Thanks a lot for taking a detailed look!

>
> This is also why adding the compiler barrier inhibits the optimization, since 
> it
> prevents the ftree-ch to optimize the internal loop reorganization and it is
> passed as is to later optimizations phases.
>
> It is also a generic pass that affects all architecture, albeit the resulting
> stack will depend on later passes. With GCC 9.2.1 I see the resulting stack
> usage using -fstack-usage along with -O2:
>
> arm                     632
> aarch64                 448
> powerpc                 912
> powerpc64le             560
> s390                    600
> s390x                   632
> i386                    1376
> x86_64                  784
>
> Also, -fconserve-stack does not really help with this pass since ftree-ch does
> not check the flag usage.  The fconserve-stack currently only seems to effect
> the inliner by setting both large-stack-frame and large-stack-frame-growth to
> some conservative values.
>
> The straightforward change I am checking is just to disable tree-ch 
> optimization
> if fconserve-stack is also enabled:
>
> diff --git a/gcc/tree-ssa-loop-ch.c b/gcc/tree-ssa-loop-ch.c
> index b894a7e0918..b14dd66257c 100644
> --- a/gcc/tree-ssa-loop-ch.c
> +++ b/gcc/tree-ssa-loop-ch.c
> @@ -291,7 +291,8 @@ public:
>    {}
>
>    /* opt_pass methods: */
> -  virtual bool gate (function *) { return flag_tree_ch != 0; }
> +  virtual bool gate (function *) { return flag_tree_ch != 0
> +                                         && flag_conserve_stack == 0; }
>
>    /* Initialize and finalize loop structures, copying headers inbetween.  */
>    virtual unsigned int execute (function *);

That assumes that ftree-ch generally results in higher stack usage,
which is something we would have to confirm first. I've done
similar checks before on other options, basically building a large
project like the kernel with -Wframe-larger-than=128 (or similar),
and then comparing the warning output with/without that flag.
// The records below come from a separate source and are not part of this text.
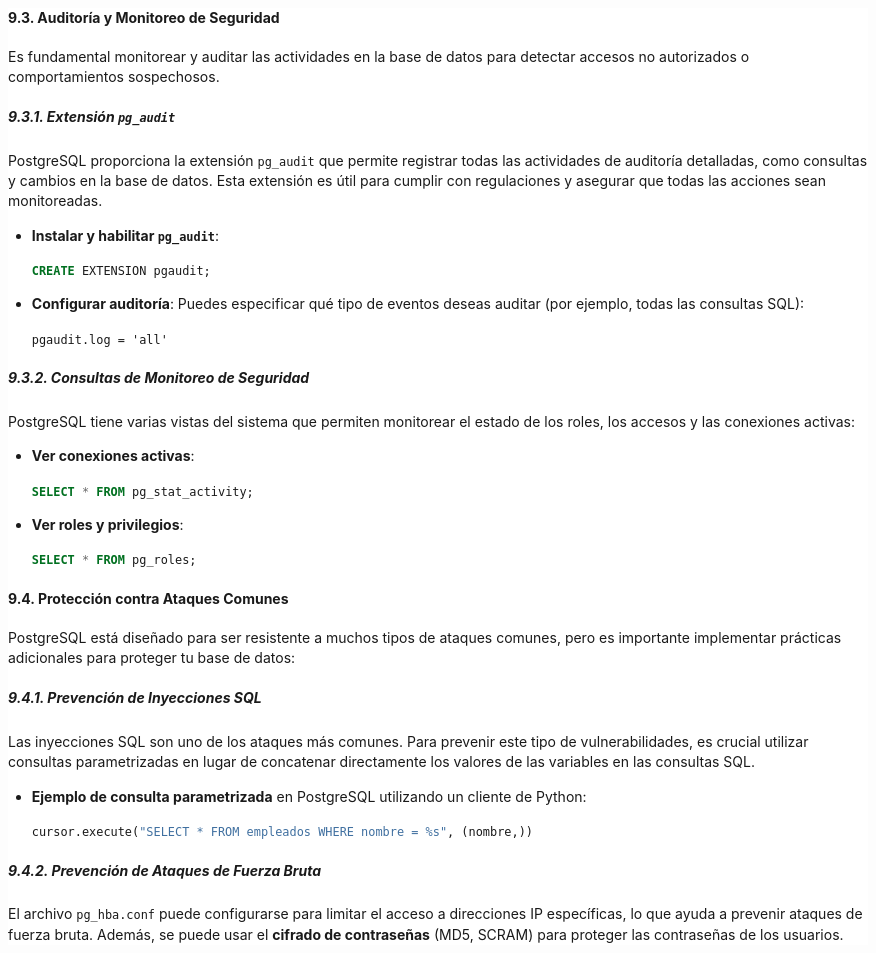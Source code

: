 #### **9.3. Auditoría y Monitoreo de Seguridad**

Es fundamental monitorear y auditar las actividades en la base de datos para detectar accesos no autorizados o comportamientos sospechosos.

##### **9.3.1. Extensión `pg_audit`**

PostgreSQL proporciona la extensión `pg_audit` que permite registrar todas las actividades de auditoría detalladas, como consultas y cambios en la base de datos. Esta extensión es útil para cumplir con regulaciones y asegurar que todas las acciones sean monitoreadas.

- **Instalar y habilitar `pg_audit`**:
  ```sql
  CREATE EXTENSION pgaudit;
  ```

- **Configurar auditoría**:
  Puedes especificar qué tipo de eventos deseas auditar (por ejemplo, todas las consultas SQL):

  ```plaintext
  pgaudit.log = 'all'
  ```

##### **9.3.2. Consultas de Monitoreo de Seguridad**

PostgreSQL tiene varias vistas del sistema que permiten monitorear el estado de los roles, los accesos y las conexiones activas:

- **Ver conexiones activas**:
  ```sql
  SELECT * FROM pg_stat_activity;
  ```

- **Ver roles y privilegios**:
  ```sql
  SELECT * FROM pg_roles;
  ```

#### **9.4. Protección contra Ataques Comunes**

PostgreSQL está diseñado para ser resistente a muchos tipos de ataques comunes, pero es importante implementar prácticas adicionales para proteger tu base de datos:

##### **9.4.1. Prevención de Inyecciones SQL**

Las inyecciones SQL son uno de los ataques más comunes. Para prevenir este tipo de vulnerabilidades, es crucial utilizar consultas parametrizadas en lugar de concatenar directamente los valores de las variables en las consultas SQL.

- **Ejemplo de consulta parametrizada** en PostgreSQL utilizando un cliente de Python:

  ```python
  cursor.execute("SELECT * FROM empleados WHERE nombre = %s", (nombre,))
  ```

##### **9.4.2. Prevención de Ataques de Fuerza Bruta**

El archivo `pg_hba.conf` puede configurarse para limitar el acceso a direcciones IP específicas, lo que ayuda a prevenir ataques de fuerza bruta. Además, se puede usar el **cifrado de contraseñas** (MD5, SCRAM) para proteger las contraseñas de los usuarios.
That would tell us whether this is a systematic problem with
-ftree-ch (making your patch a good idea) or whether the example
code just hit a worst case that is otherwise rare, and turning off
-ftree-ch generally just leads to worse output but no lower stack
usage.

One suspicion I have is that this is related to not only having
a large struct, but also having lots of 64-bit members in that
struct and working on it on a 32-bit architecture.